Brady: We must not abandon faith! Faith is the most important thing!
Drummond: Then why did God plaint us with the power to think?! Mr. Brady, why do you deny the one faculty of man [that] raises him above the other creatures of the earth: the power of his brain to reason? What other merit have we? The elephant is larger; the horse is swifter and stronger; the butterfly is far more beautiful; the mosquito is more prolific. Even the simple sponge is more durable. Or does a sponge think?
Brady: I don’t know. I am a man, not a sponge.
Drummond: Well, do ya think a sponge thinks?
Brady: If the Lord wishes a sponge to think, it thinks!

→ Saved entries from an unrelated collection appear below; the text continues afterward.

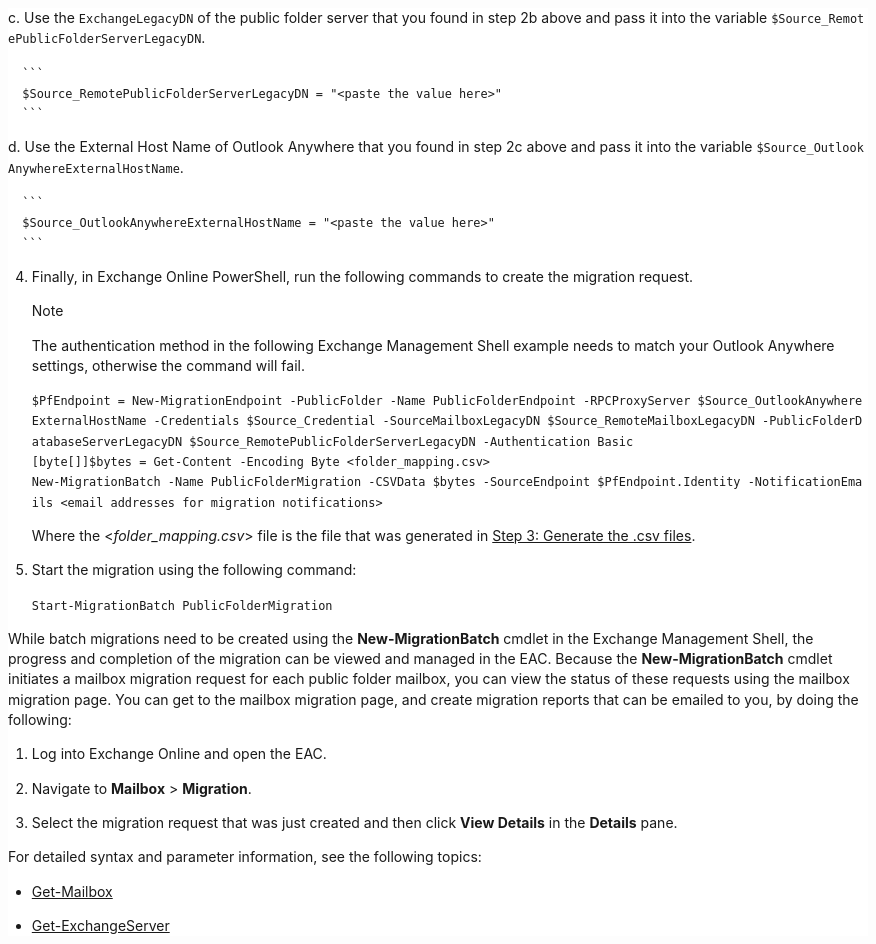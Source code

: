    c. Use the `ExchangeLegacyDN` of the public folder server that you found in step 2b above and pass it into the variable `$Source_RemotePublicFolderServerLegacyDN`.

      ```
      $Source_RemotePublicFolderServerLegacyDN = "<paste the value here>"
      ```

   d. Use the External Host Name of Outlook Anywhere that you found in step 2c above and pass it into the variable `$Source_OutlookAnywhereExternalHostName`.

      ```
      $Source_OutlookAnywhereExternalHostName = "<paste the value here>"
      ```

4. Finally, in Exchange Online PowerShell, run the following commands to create the migration request.

   > [!NOTE]
   > The authentication method in the following Exchange Management Shell example needs to match your Outlook Anywhere settings, otherwise the command will fail.

   ```
   $PfEndpoint = New-MigrationEndpoint -PublicFolder -Name PublicFolderEndpoint -RPCProxyServer $Source_OutlookAnywhereExternalHostName -Credentials $Source_Credential -SourceMailboxLegacyDN $Source_RemoteMailboxLegacyDN -PublicFolderDatabaseServerLegacyDN $Source_RemotePublicFolderServerLegacyDN -Authentication Basic
   [byte[]]$bytes = Get-Content -Encoding Byte <folder_mapping.csv>
   New-MigrationBatch -Name PublicFolderMigration -CSVData $bytes -SourceEndpoint $PfEndpoint.Identity -NotificationEmails <email addresses for migration notifications>
   ```

   Where the \<_folder_mapping.csv_\> file is the file that was generated in [Step 3: Generate the .csv files](#step-3-generate-the-csv-files).

5. Start the migration using the following command:

   ```
   Start-MigrationBatch PublicFolderMigration
   ```

While batch migrations need to be created using the **New-MigrationBatch** cmdlet in the Exchange Management Shell, the progress and completion of the migration can be viewed and managed in the EAC. Because the **New-MigrationBatch** cmdlet initiates a mailbox migration request for each public folder mailbox, you can view the status of these requests using the mailbox migration page. You can get to the mailbox migration page, and create migration reports that can be emailed to you, by doing the following:

1. Log into Exchange Online and open the EAC.

2. Navigate to **Mailbox** \> **Migration**.

3. Select the migration request that was just created and then click **View Details** in the **Details** pane.

For detailed syntax and parameter information, see the following topics:

- [Get-Mailbox](https://technet.microsoft.com/library/8a5a6eb9-4a75-47f9-ae3b-a3ba251cf9a8.aspx)

- [Get-ExchangeServer](https://technet.microsoft.com/library/96543903-10fa-46fe-9ea0-90570ca0ad2e.aspx)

Drummond: Do you think a man should have the same privilege as a sponge?
Just so you can compare the two here is the transcript of the Welch-McCarthy Exchange. Welch, by the way graduated from my alma mater, Grinnell College.
Mr. Welch: Senator, you won’t need anything in the record when I finish telling you this. Until this moment, Senator, I think I never really gauged your cruelty, or your recklessness. Fred Fisher is a young man who went to the Harvard Law School and came into my firm and is starting what looks to be a brilliant career with us. When I decided to work for this Committee, I asked Jim St. Clair, who sits on my right, to be my first assistant. I said to Jim, “Pick somebody in the firm to work under you that you would like.” He chose Fred Fisher, and they came down on an afternoon plane. That night, when we had taken a little stab at trying to see what the case is about, Fred Fisher and Jim St. Clair and I went to dinner together. I then said to these two young men, “Boys, I don’t know anything about you, except I’ve always liked you, but if there’s anything funny in the life of either one of you that would hurt anybody in this case, you speak up quick.”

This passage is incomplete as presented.